WHAT YOU SHOULD DO:
Repeat exactly the lines below that lie between the line with "- [ ] On a system" and the line with "### Notifications", counting both of those lines as part of the answer.

--------------------

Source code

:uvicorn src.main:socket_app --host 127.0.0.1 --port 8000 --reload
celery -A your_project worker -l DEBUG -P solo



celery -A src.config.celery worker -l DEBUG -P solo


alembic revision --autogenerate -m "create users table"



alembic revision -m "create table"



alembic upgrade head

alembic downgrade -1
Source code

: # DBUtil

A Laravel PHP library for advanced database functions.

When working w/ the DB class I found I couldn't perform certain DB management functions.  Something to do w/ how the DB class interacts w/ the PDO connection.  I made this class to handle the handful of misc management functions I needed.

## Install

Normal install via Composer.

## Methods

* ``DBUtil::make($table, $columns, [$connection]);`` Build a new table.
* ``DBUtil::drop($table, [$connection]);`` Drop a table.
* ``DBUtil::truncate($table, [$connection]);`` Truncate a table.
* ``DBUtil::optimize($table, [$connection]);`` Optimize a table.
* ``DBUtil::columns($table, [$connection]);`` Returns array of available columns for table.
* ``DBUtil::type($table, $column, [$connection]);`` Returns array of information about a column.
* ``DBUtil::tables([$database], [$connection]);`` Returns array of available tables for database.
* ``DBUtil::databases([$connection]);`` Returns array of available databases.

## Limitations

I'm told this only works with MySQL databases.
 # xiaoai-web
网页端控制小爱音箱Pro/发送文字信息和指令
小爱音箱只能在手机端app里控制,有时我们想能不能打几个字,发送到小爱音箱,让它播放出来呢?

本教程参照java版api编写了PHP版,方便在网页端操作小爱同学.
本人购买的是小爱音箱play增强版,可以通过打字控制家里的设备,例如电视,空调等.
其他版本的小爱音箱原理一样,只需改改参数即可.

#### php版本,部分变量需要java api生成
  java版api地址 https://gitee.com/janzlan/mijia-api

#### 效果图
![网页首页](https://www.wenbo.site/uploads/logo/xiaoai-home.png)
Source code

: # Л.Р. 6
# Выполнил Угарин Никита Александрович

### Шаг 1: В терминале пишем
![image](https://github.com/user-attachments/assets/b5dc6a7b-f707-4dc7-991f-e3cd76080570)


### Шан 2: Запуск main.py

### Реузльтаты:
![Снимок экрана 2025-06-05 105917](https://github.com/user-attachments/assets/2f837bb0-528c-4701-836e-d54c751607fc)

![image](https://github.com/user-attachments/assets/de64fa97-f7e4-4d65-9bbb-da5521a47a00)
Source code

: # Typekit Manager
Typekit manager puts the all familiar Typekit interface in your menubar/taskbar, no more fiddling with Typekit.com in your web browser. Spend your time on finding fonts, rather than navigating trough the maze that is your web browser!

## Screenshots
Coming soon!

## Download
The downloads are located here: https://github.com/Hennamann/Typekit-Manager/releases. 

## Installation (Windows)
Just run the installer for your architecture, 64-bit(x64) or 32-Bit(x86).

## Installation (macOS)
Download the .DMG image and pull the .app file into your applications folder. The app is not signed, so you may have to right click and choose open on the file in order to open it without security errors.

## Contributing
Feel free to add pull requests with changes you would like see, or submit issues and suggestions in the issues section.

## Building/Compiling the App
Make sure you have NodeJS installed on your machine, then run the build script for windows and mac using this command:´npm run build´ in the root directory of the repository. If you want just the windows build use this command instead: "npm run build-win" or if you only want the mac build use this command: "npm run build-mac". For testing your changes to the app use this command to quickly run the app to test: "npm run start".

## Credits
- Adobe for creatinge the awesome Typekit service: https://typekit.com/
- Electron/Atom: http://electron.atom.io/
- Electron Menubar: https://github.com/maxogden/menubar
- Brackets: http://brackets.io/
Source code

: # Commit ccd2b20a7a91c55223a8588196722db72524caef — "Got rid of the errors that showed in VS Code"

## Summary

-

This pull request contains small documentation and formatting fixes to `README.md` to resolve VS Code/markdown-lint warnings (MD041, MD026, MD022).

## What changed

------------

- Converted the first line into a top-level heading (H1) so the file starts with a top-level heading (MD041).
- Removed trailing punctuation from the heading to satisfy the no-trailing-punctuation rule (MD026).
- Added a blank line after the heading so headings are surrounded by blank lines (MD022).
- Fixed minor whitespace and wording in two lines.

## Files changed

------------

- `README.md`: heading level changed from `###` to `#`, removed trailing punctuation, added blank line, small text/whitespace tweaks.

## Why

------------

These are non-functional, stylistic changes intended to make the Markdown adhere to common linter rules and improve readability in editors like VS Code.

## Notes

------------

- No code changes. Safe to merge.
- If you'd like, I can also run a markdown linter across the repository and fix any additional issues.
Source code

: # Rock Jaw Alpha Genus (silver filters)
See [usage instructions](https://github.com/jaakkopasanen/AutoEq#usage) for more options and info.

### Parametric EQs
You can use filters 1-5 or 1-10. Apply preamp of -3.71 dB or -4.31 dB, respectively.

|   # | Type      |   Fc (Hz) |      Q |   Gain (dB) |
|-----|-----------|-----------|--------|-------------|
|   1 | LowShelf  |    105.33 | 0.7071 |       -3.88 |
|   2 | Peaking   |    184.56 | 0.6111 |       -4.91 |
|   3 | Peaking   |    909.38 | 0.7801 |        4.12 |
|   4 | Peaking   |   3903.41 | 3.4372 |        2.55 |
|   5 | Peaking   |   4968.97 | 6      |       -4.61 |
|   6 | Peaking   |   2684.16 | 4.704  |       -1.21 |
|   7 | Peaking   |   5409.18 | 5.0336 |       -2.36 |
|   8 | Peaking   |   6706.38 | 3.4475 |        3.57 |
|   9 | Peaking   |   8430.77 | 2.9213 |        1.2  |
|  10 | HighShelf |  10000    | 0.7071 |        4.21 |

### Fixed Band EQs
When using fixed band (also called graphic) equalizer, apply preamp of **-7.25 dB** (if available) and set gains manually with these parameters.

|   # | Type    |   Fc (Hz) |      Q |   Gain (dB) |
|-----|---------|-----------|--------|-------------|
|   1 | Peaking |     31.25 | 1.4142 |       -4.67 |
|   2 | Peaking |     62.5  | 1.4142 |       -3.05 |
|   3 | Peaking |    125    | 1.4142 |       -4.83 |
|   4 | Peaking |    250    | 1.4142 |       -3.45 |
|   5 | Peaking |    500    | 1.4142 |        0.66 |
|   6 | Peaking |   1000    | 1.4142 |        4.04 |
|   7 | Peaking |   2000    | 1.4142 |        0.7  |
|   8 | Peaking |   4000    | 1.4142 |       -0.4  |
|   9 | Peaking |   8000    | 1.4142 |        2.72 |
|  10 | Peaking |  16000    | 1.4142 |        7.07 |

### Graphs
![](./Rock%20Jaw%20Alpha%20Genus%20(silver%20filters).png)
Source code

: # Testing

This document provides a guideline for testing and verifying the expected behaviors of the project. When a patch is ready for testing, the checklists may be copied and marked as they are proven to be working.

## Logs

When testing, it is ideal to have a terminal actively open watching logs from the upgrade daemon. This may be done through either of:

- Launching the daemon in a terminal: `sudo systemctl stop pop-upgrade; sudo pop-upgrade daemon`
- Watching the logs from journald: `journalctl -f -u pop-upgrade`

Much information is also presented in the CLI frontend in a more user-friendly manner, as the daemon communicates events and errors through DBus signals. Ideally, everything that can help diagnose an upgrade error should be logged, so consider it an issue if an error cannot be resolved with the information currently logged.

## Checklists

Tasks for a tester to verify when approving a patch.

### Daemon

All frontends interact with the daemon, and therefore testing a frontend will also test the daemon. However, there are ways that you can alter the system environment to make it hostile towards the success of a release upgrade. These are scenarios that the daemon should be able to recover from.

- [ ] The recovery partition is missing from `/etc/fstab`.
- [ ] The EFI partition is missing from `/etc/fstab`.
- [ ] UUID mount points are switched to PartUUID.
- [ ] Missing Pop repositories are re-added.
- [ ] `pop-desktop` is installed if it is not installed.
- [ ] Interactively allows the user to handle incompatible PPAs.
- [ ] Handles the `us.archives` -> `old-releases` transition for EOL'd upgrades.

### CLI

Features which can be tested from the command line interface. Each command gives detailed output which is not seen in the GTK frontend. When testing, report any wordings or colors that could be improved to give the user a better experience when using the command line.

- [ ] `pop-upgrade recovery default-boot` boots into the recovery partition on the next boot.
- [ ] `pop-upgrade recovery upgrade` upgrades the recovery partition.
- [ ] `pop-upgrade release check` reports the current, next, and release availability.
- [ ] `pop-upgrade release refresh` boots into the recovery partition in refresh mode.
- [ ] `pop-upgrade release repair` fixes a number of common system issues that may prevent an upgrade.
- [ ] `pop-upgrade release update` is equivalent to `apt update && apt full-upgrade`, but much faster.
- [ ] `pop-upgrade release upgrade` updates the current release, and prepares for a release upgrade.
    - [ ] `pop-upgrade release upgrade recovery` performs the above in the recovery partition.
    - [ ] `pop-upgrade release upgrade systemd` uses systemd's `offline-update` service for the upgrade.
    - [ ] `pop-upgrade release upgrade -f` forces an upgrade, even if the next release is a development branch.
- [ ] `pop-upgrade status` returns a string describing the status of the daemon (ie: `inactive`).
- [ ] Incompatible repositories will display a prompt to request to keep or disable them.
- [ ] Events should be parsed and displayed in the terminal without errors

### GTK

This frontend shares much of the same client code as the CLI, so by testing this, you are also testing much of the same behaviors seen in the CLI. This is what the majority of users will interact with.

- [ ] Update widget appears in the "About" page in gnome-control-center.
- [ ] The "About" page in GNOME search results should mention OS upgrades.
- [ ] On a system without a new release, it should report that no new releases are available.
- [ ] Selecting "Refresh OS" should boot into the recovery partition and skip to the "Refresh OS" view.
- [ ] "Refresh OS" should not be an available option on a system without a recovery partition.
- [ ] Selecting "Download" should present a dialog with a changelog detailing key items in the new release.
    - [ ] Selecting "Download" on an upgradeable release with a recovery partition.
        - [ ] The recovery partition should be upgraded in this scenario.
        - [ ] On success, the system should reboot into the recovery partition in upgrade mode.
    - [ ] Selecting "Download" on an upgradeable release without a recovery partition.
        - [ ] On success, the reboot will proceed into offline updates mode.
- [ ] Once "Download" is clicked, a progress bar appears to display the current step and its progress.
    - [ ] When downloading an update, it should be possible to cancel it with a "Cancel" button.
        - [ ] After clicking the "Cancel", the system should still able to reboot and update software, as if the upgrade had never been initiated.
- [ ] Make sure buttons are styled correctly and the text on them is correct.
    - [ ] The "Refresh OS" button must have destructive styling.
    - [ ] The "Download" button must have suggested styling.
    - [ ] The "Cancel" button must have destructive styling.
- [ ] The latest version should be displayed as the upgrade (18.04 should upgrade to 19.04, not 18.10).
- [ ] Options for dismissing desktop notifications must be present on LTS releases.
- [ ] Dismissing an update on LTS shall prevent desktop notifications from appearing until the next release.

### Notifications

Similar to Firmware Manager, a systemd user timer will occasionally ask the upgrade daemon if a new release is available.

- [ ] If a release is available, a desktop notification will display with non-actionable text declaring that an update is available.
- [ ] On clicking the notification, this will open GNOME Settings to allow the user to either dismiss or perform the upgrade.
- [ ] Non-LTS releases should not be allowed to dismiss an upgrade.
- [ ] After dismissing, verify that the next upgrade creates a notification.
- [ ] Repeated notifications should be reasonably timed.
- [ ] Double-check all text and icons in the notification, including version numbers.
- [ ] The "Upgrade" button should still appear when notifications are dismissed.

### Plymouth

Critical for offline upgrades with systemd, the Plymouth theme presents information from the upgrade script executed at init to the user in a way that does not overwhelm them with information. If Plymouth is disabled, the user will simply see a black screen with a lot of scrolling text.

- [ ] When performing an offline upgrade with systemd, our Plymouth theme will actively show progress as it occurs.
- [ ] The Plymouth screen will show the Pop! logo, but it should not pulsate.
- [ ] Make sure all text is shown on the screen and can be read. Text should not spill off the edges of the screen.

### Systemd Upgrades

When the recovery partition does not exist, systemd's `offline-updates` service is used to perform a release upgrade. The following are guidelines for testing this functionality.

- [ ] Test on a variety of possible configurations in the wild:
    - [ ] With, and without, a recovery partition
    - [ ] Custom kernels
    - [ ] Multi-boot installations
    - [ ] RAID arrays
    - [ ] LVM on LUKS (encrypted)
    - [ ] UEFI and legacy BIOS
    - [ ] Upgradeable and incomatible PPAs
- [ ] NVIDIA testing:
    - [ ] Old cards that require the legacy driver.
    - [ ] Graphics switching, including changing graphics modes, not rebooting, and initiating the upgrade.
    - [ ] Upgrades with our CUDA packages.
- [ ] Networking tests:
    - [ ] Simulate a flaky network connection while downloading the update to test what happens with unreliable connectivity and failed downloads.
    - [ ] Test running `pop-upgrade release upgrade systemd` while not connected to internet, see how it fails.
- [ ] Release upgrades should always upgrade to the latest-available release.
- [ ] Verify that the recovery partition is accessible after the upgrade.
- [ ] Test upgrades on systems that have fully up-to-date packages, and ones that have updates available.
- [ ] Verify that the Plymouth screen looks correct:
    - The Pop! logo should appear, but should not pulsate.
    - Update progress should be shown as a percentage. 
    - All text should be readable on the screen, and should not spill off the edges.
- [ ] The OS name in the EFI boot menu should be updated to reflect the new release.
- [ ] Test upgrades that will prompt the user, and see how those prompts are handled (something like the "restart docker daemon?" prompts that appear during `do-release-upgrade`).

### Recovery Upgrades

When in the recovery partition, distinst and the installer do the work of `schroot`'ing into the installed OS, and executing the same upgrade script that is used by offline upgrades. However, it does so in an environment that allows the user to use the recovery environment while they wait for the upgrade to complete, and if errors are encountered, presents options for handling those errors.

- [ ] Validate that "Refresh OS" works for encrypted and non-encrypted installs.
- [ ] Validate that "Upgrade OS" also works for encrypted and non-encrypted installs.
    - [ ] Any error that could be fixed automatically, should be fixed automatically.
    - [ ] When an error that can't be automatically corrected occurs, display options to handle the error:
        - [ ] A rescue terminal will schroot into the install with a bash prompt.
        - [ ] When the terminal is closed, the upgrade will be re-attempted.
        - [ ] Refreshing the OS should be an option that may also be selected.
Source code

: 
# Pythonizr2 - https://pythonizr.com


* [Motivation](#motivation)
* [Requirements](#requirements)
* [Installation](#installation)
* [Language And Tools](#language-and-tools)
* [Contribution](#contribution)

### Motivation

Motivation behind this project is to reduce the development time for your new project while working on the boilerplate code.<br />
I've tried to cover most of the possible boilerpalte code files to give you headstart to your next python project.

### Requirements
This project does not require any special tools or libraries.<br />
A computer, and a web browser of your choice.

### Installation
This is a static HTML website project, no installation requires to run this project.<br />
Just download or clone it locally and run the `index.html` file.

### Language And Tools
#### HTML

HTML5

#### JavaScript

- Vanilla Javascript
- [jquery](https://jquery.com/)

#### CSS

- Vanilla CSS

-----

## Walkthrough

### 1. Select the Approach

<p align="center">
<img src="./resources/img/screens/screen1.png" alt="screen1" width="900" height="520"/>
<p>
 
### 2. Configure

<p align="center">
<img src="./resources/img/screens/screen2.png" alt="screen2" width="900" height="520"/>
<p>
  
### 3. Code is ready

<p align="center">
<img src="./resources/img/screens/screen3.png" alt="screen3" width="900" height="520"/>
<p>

--------------------

SOLUTION:
- [ ] On a system without a new release, it should report that no new releases are available.
- [ ] Selecting "Refresh OS" should boot into the recovery partition and skip to the "Refresh OS" view.
- [ ] "Refresh OS" should not be an available option on a system without a recovery partition.
- [ ] Selecting "Download" should present a dialog with a changelog detailing key items in the new release.
    - [ ] Selecting "Download" on an upgradeable release with a recovery partition.
        - [ ] The recovery partition should be upgraded in this scenario.
        - [ ] On success, the system should reboot into the recovery partition in upgrade mode.
    - [ ] Selecting "Download" on an upgradeable release without a recovery partition.
        - [ ] On success, the reboot will proceed into offline updates mode.
- [ ] Once "Download" is clicked, a progress bar appears to display the current step and its progress.
    - [ ] When downloading an update, it should be possible to cancel it with a "Cancel" button.
        - [ ] After clicking the "Cancel", the system should still able to reboot and update software, as if the upgrade had never been initiated.
- [ ] Make sure buttons are styled correctly and the text on them is correct.
    - [ ] The "Refresh OS" button must have destructive styling.
    - [ ] The "Download" button must have suggested styling.
    - [ ] The "Cancel" button must have destructive styling.
- [ ] The latest version should be displayed as the upgrade (18.04 should upgrade to 19.04, not 18.10).
- [ ] Options for dismissing desktop notifications must be present on LTS releases.
- [ ] Dismissing an update on LTS shall prevent desktop notifications from appearing until the next release.

### Notifications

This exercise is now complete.